:: Exercise requirements ::
Search the records for the word "https" and copy each line in which it appears.

_ _ _ _

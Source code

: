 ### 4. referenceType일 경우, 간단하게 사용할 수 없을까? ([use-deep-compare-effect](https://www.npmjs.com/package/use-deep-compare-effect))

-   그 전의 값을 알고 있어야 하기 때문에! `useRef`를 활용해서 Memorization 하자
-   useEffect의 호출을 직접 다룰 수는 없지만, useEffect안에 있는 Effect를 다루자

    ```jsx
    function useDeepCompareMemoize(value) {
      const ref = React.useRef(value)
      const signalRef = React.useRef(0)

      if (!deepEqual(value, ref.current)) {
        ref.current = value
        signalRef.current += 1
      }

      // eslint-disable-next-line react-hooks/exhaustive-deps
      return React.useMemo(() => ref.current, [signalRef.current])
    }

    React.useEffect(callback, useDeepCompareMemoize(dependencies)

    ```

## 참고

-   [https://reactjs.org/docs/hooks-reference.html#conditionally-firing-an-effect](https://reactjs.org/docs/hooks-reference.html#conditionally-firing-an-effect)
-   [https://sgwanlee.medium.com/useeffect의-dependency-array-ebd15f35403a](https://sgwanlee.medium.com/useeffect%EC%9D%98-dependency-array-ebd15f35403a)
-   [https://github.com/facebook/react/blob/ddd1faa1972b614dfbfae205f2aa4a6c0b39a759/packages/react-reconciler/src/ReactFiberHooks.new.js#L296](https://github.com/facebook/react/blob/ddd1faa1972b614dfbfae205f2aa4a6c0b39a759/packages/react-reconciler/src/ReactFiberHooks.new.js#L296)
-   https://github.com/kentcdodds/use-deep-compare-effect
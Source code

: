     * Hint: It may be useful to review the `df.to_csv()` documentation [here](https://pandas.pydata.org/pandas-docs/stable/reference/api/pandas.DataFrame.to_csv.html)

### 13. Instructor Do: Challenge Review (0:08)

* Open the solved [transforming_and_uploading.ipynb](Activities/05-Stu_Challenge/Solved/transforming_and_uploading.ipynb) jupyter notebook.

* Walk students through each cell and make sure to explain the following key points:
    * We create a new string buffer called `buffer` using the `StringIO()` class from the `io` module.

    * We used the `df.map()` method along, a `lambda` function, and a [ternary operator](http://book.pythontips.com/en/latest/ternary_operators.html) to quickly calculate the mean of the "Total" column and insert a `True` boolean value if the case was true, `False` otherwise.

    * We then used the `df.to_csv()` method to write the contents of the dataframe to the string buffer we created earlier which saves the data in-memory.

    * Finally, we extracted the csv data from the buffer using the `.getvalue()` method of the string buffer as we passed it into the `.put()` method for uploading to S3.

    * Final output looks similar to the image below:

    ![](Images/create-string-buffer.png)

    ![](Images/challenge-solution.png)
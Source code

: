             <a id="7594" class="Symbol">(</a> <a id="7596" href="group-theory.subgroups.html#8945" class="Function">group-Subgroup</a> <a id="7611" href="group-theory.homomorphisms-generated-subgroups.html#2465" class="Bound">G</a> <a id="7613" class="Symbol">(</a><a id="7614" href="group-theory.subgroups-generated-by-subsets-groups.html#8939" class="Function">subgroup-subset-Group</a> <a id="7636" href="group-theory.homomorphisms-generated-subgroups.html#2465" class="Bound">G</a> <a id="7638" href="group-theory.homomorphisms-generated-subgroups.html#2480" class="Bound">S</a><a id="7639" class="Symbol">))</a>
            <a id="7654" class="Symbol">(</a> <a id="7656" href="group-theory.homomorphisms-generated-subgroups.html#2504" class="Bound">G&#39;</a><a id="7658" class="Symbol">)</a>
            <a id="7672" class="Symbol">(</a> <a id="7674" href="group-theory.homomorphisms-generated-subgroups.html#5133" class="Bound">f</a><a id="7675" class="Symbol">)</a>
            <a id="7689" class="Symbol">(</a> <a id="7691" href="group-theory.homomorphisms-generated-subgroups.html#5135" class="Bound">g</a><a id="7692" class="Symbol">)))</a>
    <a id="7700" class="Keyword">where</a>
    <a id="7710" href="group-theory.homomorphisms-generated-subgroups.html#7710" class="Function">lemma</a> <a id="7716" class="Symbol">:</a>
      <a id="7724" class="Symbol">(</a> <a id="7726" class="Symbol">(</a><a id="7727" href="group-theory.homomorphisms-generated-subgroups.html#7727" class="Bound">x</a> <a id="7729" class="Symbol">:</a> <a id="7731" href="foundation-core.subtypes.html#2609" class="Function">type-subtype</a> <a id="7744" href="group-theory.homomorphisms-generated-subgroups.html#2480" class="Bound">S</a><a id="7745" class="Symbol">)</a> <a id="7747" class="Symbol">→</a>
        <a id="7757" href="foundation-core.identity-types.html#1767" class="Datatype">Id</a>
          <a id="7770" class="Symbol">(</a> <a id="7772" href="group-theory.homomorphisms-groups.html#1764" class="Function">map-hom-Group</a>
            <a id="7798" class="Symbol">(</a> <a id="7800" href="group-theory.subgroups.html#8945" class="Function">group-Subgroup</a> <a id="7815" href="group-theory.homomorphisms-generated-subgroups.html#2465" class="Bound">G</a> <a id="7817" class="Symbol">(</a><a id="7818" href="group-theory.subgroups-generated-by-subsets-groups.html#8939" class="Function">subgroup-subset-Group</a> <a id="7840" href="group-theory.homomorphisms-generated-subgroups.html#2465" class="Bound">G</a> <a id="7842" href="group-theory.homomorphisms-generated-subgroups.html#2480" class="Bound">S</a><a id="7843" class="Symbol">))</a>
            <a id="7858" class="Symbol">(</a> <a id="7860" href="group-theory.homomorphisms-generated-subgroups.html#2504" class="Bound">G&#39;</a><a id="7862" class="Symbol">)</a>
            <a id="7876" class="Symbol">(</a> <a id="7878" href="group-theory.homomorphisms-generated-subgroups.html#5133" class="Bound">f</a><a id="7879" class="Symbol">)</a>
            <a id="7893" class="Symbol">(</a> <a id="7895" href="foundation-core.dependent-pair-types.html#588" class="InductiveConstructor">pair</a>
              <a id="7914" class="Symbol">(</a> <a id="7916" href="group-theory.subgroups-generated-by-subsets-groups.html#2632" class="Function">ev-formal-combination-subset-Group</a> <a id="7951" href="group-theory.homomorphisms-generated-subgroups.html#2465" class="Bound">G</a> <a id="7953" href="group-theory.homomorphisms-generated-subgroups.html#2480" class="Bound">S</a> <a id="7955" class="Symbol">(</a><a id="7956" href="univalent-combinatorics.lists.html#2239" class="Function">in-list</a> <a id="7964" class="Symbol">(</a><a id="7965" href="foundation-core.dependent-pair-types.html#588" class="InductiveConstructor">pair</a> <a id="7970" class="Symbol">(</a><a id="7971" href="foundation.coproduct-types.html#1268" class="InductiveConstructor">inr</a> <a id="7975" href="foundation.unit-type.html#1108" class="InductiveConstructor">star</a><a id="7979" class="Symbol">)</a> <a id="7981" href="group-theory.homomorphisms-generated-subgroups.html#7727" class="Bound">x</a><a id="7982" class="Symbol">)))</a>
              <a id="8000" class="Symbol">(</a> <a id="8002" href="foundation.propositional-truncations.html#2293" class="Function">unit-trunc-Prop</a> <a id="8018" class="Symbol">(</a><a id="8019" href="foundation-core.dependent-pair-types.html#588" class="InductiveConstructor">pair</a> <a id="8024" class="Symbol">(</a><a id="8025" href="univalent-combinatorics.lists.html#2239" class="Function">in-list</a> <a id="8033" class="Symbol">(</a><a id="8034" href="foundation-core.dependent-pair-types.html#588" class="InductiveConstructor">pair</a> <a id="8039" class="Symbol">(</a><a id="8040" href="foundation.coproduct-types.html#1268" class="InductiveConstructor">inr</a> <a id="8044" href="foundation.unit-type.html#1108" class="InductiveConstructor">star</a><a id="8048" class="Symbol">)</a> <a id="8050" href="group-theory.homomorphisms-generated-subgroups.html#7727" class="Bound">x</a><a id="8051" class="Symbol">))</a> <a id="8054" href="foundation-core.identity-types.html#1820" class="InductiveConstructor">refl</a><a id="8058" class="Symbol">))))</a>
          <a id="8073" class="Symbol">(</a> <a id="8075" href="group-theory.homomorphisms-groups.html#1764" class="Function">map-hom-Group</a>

_ _ _ _

:: Finished exercise ::
: ### 4. referenceType일 경우, 간단하게 사용할 수 없을까? ([use-deep-compare-effect](https://www.npmjs.com/package/use-deep-compare-effect))
-   [https://reactjs.org/docs/hooks-reference.html#conditionally-firing-an-effect](https://reactjs.org/docs/hooks-reference.html#conditionally-firing-an-effect)
-   [https://sgwanlee.medium.com/useeffect의-dependency-array-ebd15f35403a](https://sgwanlee.medium.com/useeffect%EC%9D%98-dependency-array-ebd15f35403a)
-   [https://github.com/facebook/react/blob/ddd1faa1972b614dfbfae205f2aa4a6c0b39a759/packages/react-reconciler/src/ReactFiberHooks.new.js#L296](https://github.com/facebook/react/blob/ddd1faa1972b614dfbfae205f2aa4a6c0b39a759/packages/react-reconciler/src/ReactFiberHooks.new.js#L296)
-   https://github.com/kentcdodds/use-deep-compare-effect
:     * Hint: It may be useful to review the `df.to_csv()` documentation [here](https://pandas.pydata.org/pandas-docs/stable/reference/api/pandas.DataFrame.to_csv.html)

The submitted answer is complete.